A bone-anchored hearing aid (BAHA) consists of a permanent titanium fixture, which is surgically implanted into the skull bone behind the ear, and a small detachable sound processor that clips onto the fixture. Sound is transmitted to the cochlea via bone conduction. BAHAs are suitable for people with conductive or mixed hearing loss who cannot benefit fully from conventional hearing aids. They can be used unilaterally or bilaterally for people with bilateral hearing loss.

Objectives

To assess the clinical effectiveness and cost-effectiveness of BAHAs for people who are bilaterally deaf. The evaluation will consider BAHAs compared with conventional hearing aids, ear surgery and the unaided condition, and the use of unilateral or bilateral BAHAs.
To adapt an existing economic model or develop a new economic model relevant to the UK setting.
To identify areas where further research is required.

Methods

Data sources

Nineteen electronic databases, including MEDLINE, EMBASE and The Cochrane Library, were searched from inception to November 2009. Bibliographies of relevant papers were checked and experts were contacted to identify additional studies.

Study selection

Titles and abstracts were screened for eligibility and inclusion criteria defined a priori were applied to the full text of selected papers by two reviewers independently. The inclusion criteria were as follows:

Participants: adults or children with bilateral hearing loss.
Interventions: BAHAs attached to a surgically implanted titanium fixture.
Comparisons: unilateral versus bilateral BAHAs, conventional hearing aids [air conduction hearing aid (ACHA) or bone conduction hearing aid (BCHA)], unaided hearing, ear surgery (tympanoplasty, myringoplasty, ossiculoplasty, stapedectomy and stapedotomy).
Outcomes: hearing measures, aided hearing thresholds, speech recognition scores, validated measures of quality of life (QoL) and patient satisfaction, adverse events, measures of cost-effectiveness [cost per quality-adjusted life-year (QALY); cost per life-year saved] and consequences for health-service resources.
Types of studies:
1. – Systematic review of clinical effectiveness – randomised controlled trials, controlled clinical trials, prospective cohort analytic studies (with control group), prospective cohort pre and post studies (one group, before and after BAHA surgery), cross-sectional ‘audiological comparison studies’ (one time point) and prospective case series. Only studies with the most rigorous designs were included for each comparator. Where higher level evidence was limited to BAHA models no longer in current use, lower level evidence for models in current use was included. Abstracts were considered if sufficient information was presented.
2. – Systematic review of cost-effectiveness – full economic evaluations reporting both costs and outcomes were eligible. Conference abstracts were not eligible for inclusion in the cost-effectiveness section.

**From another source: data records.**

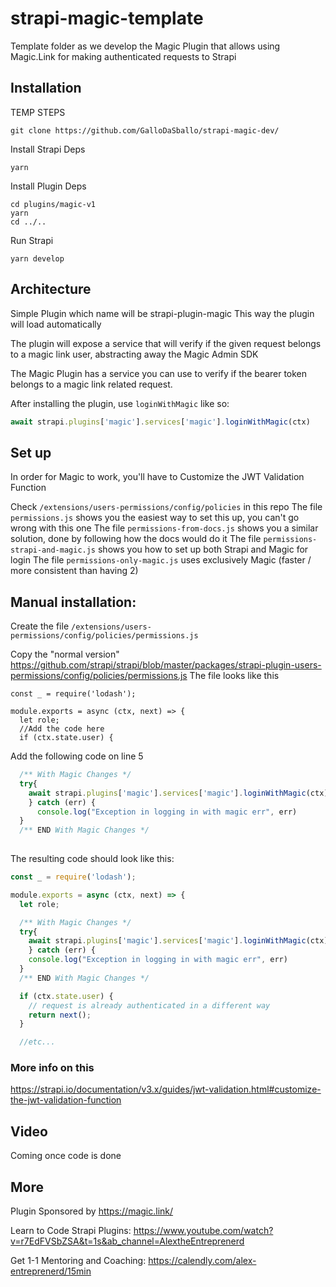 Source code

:# strapi-magic-template

Template folder as we develop the Magic Plugin that allows using Magic.Link for making authenticated requests to Strapi

## Installation
TEMP STEPS
```
git clone https://github.com/GalloDaSballo/strapi-magic-dev/
```

Install Strapi Deps
``` 
yarn
```

Install Plugin Deps
```
cd plugins/magic-v1
yarn
cd ../..
```

Run Strapi
```
yarn develop
```


## Architecture
Simple Plugin which name will be strapi-plugin-magic
This way the plugin will load automatically

The plugin will expose a service that will verify if the given request belongs to a magic link user, abstracting away the Magic Admin SDK

The Magic Plugin has a service you can use to verify if the bearer token belongs to a magic link related request.

After installing the plugin, use `loginWithMagic` like so:
```javascript
await strapi.plugins['magic'].services['magic'].loginWithMagic(ctx)
```

## Set up
In order for Magic to work, you'll have to Customize the JWT Validation Function

Check `/extensions/users-permissions/config/policies` in this repo
The file `permissions.js` shows you the easiest way to set this up, you can't go wrong with this one
The file `permissions-from-docs.js` shows you a similar solution, done by following how the docs would do it
The file `permissions-strapi-and-magic.js` shows you how to set up both Strapi and Magic for login
The file `permissions-only-magic.js` uses exclusively Magic (faster / more consistent than having 2)

## Manual installation:
Create the file 
`/extensions/users-permissions/config/policies/permissions.js`

Copy the "normal version"
https://github.com/strapi/strapi/blob/master/packages/strapi-plugin-users-permissions/config/policies/permissions.js
The file looks like this
```
const _ = require('lodash');

module.exports = async (ctx, next) => {
  let role;
  //Add the code here
  if (ctx.state.user) {
```

Add the following code on line 5
```javascript
  /** With Magic Changes */
  try{
    await strapi.plugins['magic'].services['magic'].loginWithMagic(ctx)
    } catch (err) {
      console.log("Exception in logging in with magic err", err)
  }
  /** END With Magic Changes */
  
```

The resulting code should look like this:
```javascript
const _ = require('lodash');

module.exports = async (ctx, next) => {
  let role;

  /** With Magic Changes */
  try{
    await strapi.plugins['magic'].services['magic'].loginWithMagic(ctx)
    } catch (err) {
    console.log("Exception in logging in with magic err", err)
  }
  /** END With Magic Changes */

  if (ctx.state.user) {
    // request is already authenticated in a different way
    return next();
  }

  //etc...
```

### More info on this
https://strapi.io/documentation/v3.x/guides/jwt-validation.html#customize-the-jwt-validation-function

## Video
Coming once code is done

## More
Plugin Sponsored by
https://magic.link/

Learn to Code Strapi Plugins:
https://www.youtube.com/watch?v=r7EdFVSbZSA&t=1s&ab_channel=AlextheEntreprenerd

Get 1-1 Mentoring and Coaching:
https://calendly.com/alex-entreprenerd/15min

Data extraction and quality assessment

Data extraction and quality assessment were undertaken by one reviewer and checked by a second reviewer, with differences resolved through discussion.

Data synthesis

Clinical effectiveness data were synthesised through a narrative review with full tabulation of results. Audiological outcome measures were discussed throughout the review of clinical effectiveness as reported by the included studies, including the use of descriptions such as ‘improvement’ or ‘deterioration’. To aid interpretation of the data, lower hearing thresholds were considered to be ‘better’ than higher thresholds, but it is acknowledged that this is a simplistic approach and, although true in many cases, it is not necessarily so.

Results

Quantity and quality of studies

Searching identified 665 references; 41 of these met the inclusion criteria. After selecting the highest level of evidence available for each comparator and identifying additional studies with BAHA models in current use, 12 studies (reported in 15 publications) were included in the review of clinical effectiveness (seven cohort pre–post studies and five cross-sectional audiological comparison studies). No studies with a control group were identified. Seven studies compared BAHAs with conventional hearing aids, three of these and one additional study compared BAHAs with unaided hearing, and four studies compared unilateral and bilateral BAHAs. No prospective studies comparing BAHAs with ear surgery were identified. The overall quality was rated as weak for all included studies and meta-analysis was not possible due to differences in outcome measures and patient populations.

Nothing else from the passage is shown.